Suppose, you want to perform a Lagrange interpolation for $x_0$, $x_0+\varepsilon$ and $x_1$. What happens as $\varepsilon \to 0$?
Here are the Lagrange-polynomials
\begin{gather*} L_0(x)=\frac{(x-(x_0+\varepsilon))(x-x_1)}{(x_0-(x_0+\varepsilon))(x_0-x_1)}=\frac{(x-(x_0+\varepsilon))(x-x_1)}{-\varepsilon (x_0-x_1)} \\ L_1(x)=\frac{(x-x_0)(x-x_1)}{\varepsilon(x_0+\varepsilon -x_1)} \\ L_2(x)=\frac{(x-(x_0+\varepsilon))(x-x_0)}{(x_1-(x_0+\varepsilon))(x_1-x_0)} \end{gather*}
We then have $P(x)=y_0L_0(x)+y_1L_1(x)+y_2L_2(x)$. What happens as $\varepsilon \to 0$? What's the degree of the resulting polynomial?
I assume that we wish to interpolate a function $f : \mathbb{R} \rightarrow \mathbb{R}$ at the nodes $x_0,x_0+h,x_1$ and that the goal is to determine how the interpolating polynomials behave when $h$ tends to zero.

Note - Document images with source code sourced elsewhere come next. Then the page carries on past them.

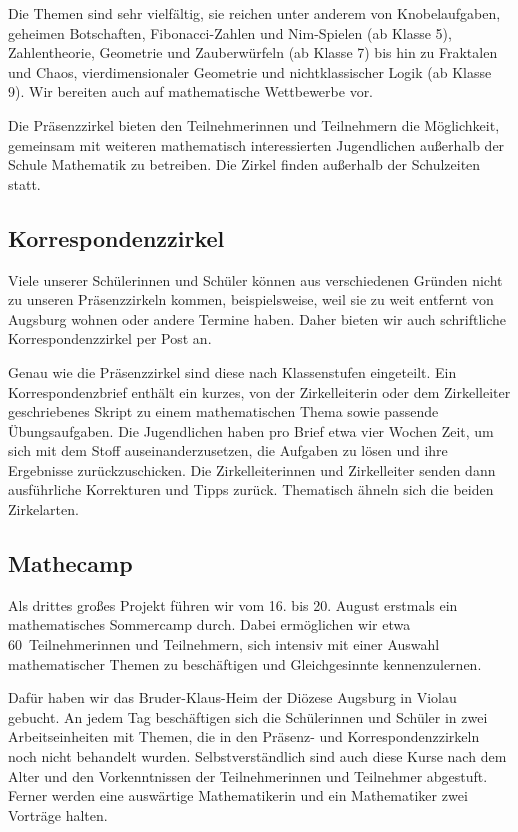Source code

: \documentclass[12pt]{zettel}
\begin{document}
Die Themen sind sehr vielfältig, sie reichen unter anderem von
Knobelaufgaben, geheimen Botschaften, Fibonacci-Zahlen und Nim-Spielen (ab Klasse 5),
Zahlentheorie, Geometrie und Zauberwürfeln (ab Klasse 7) bis hin zu
Fraktalen und Chaos, vierdimensionaler Geometrie und nichtklassischer Logik
(ab Klasse 9). Wir bereiten auch auf mathematische Wettbewerbe vor. 

Die Präsenzzirkel bieten den Teilnehmerinnen und Teilnehmern die Möglichkeit,
gemeinsam mit weiteren mathematisch interessierten Jugendlichen außerhalb der
Schule Mathematik zu betreiben. Die Zirkel finden außerhalb der Schulzeiten
statt.


\subsection{Korrespondenzzirkel}

Viele unserer Schülerinnen und Schüler können aus verschiedenen Gründen
nicht zu unseren Präsenzzirkeln kommen, beispielsweise, weil sie zu weit
entfernt von Augsburg wohnen oder andere Termine haben.
Daher bieten wir auch schriftliche Korrespondenzzirkel per Post
an.

Genau wie die Präsenzzirkel sind diese nach Klassenstufen eingeteilt. Ein
Korrespondenzbrief enthält ein kurzes, von der Zirkelleiterin oder dem
Zirkelleiter geschriebenes Skript zu einem mathematischen Thema sowie passende
Übungsaufgaben. Die Jugendlichen haben pro Brief etwa vier Wochen Zeit, um sich
mit dem Stoff auseinanderzusetzen, die Aufgaben zu lösen und ihre Ergebnisse
zurückzuschicken. Die Zirkelleiterinnen und Zirkelleiter senden dann
ausführliche Korrekturen und Tipps zurück.
Thematisch ähneln sich die beiden Zirkelarten.


\subsection{Mathecamp}

Als drittes großes Projekt führen wir vom 16. bis 20. August erstmals ein
mathematisches Sommercamp durch. Dabei ermöglichen wir etwa 60~Teilnehmerinnen
und Teilnehmern, sich intensiv mit einer Auswahl mathematischer Themen zu
beschäftigen und Gleichgesinnte kennenzulernen.

Dafür haben wir das Bruder-Klaus-Heim der Diözese Augsburg in Violau
gebucht. An jedem Tag beschäftigen sich die Schülerinnen und Schüler in zwei
Arbeitseinheiten mit Themen, die in den Präsenz- und Korrespondenzzirkeln noch
nicht behandelt wurden. Selbstverständlich sind auch diese Kurse nach dem Alter
und den Vorkenntnissen der Teilnehmerinnen und Teilnehmer abgestuft. Ferner
werden eine auswärtige Mathematikerin und ein Mathematiker zwei Vorträge halten.
\end{document}
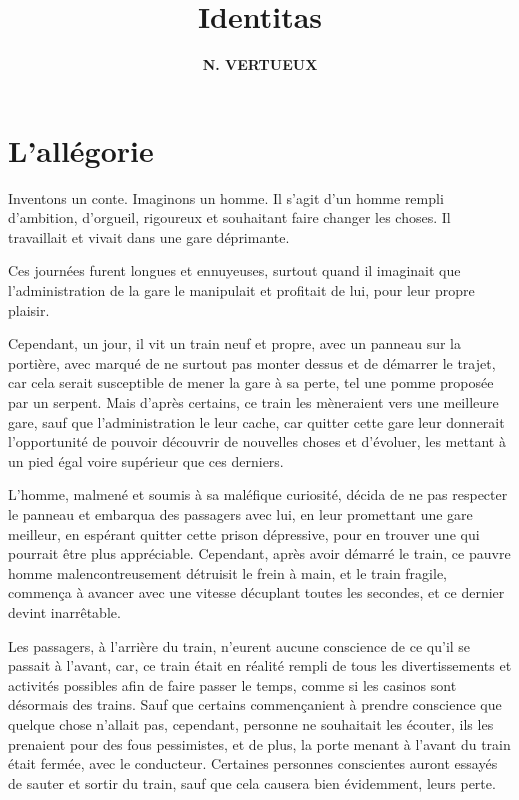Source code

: \documentclass[twocolumn, french]{article}
\author{\large{\textbf{N. VERTUEUX}}}
\title{
  \fontsize{30pt}{36pt}\selectfont \textbf{Identitas}
}
\begin{document}
\maketitle
\section*{L'allégorie} 
Inventons un conte. Imaginons un homme. Il s'agit d'un homme rempli d'ambition, d'orgueil, rigoureux et 
souhaitant faire changer les choses. Il travaillait et vivait dans une gare déprimante. 

Ces journées furent longues et ennuyeuses, surtout quand il imaginait que l'administration de la gare le 
manipulait et profitait de lui, pour leur propre plaisir. 

Cependant, un jour, il vit un train neuf et propre, avec un panneau sur la portière, avec marqué de ne surtout pas 
monter dessus et de démarrer le trajet, car cela serait susceptible de mener la gare à sa perte, tel une pomme 
proposée par un serpent. Mais d'après certains, ce train les mèneraient vers une meilleure gare, sauf que 
l'administration le leur cache, car quitter cette gare leur donnerait l'opportunité de pouvoir découvrir de nouvelles 
choses et d'évoluer, les mettant à un pied égal voire supérieur que ces derniers.   

L'homme, malmené et soumis à sa maléfique curiosité, décida de ne pas respecter le panneau 
et embarqua des passagers avec lui, en leur promettant une gare meilleur, en espérant quitter 
cette prison dépressive, pour en trouver une qui pourrait être plus appréciable. Cependant, après 
avoir démarré le train, ce pauvre homme malencontreusement détruisit le frein à main, et le train fragile, 
commença à avancer avec une vitesse décuplant toutes les secondes, et ce dernier devint inarrêtable. 

Les passagers, à l'arrière du train, n'eurent aucune conscience de ce qu'il se passait à l'avant, car,
ce train était en réalité rempli de tous les divertissements et activités possibles afin de faire passer le temps, 
comme si les casinos sont désormais des trains.
Sauf que certains commençanient à prendre conscience que quelque chose n'allait pas, cependant, personne ne 
souhaitait les écouter, ils les prenaient pour des fous pessimistes, et de plus, la porte menant à l'avant du train 
était fermée, avec le conducteur. Certaines personnes conscientes auront essayés de sauter et sortir du train, sauf 
que cela causera bien évidemment, leurs perte.
\end{document}
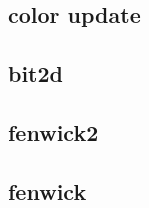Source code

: \subsection{color update}
\raggedbottom
\hrulefill
\subsection{bit2d}
\raggedbottom
\hrulefill
\subsection{fenwick2}
\raggedbottom
\hrulefill
\subsection{fenwick}
\raggedbottom
\hrulefill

The Newton form of the interpolation polynomial is $$p_h(x) = f(x_0) + f[x_0,x_0+h](x-x_0)+f[x_0,x_0+h,x_1](x-x_0)(x-x_0-h)$$ where the relevant divided differences are given by $$ f[x_0,x_0+h,x_1] = \frac{f[x_0+h,x_1]-f[x_0,x_0+h]}{x_1-x_0}$$ and $$ f[x_0+h,x_1] = \frac{f(x_1)-f(x_0+h)}{x_1-x_0-h}, \quad f[x_0,x_0+h] = \frac{f(x_0+h)-f(x_0)}{h}$$ Now let $x$ be fixed. Our concern is the behavior of $p_h(x)$ as $h$ tends to zero. If $f$ is continuous at $x_0$, then $$ f[x_0+h,x_1] \rightarrow f[x_0,x_1], \quad h \rightarrow 0, \quad h \not = 0.$$ If $f$ is differentiable at $x_0$, then $$ f[x_0,x_0+h] \rightarrow f'(x_0) \quad h \rightarrow 0, \quad h \not = 0.$$ We conclude that if $f$ is differentiable at $x=x_0$, then $$p_h(x) \rightarrow p(x) \quad h \rightarrow 0, \quad h \not = 0$$ where $$ p(x) = f(x_0) + f'(x_0)(x-x_0) + \frac{f[x_0,x_1] - f'(x_0)}{x_1-x_0}(x-x_0)^2.$$ We observe that this polynomial has degree at most $2$ and satisfies $$ p(x_0) = f(x_0)$$ and $$ \begin{align} p(x_1) &= f(x_0) + f'(x_0)(x_1-x_0) + (f[x_0,x_1]-f'(x_0))(x_1-x_0) \\ & = f(x_0) + \frac{f[x_1]-f[x_0]}{x_1-x_0}(x_1-x_0) = f(x_1) \end{align}$$ as expected. Moreover, the derivative of $p$ is given by $$ p'(x) = f'(x_0) + 2 \frac{f[x_0,x_1]-f'(x_0)}{x_1-x_0}(x-x_0)$$ It follows that $$ p'(x_0) = f'(x_0).$$ We conclude that $p$ interpolates $f$ at $x_0$ and $x_1$ and $p'$ interpolates $f'$ at $x_0$.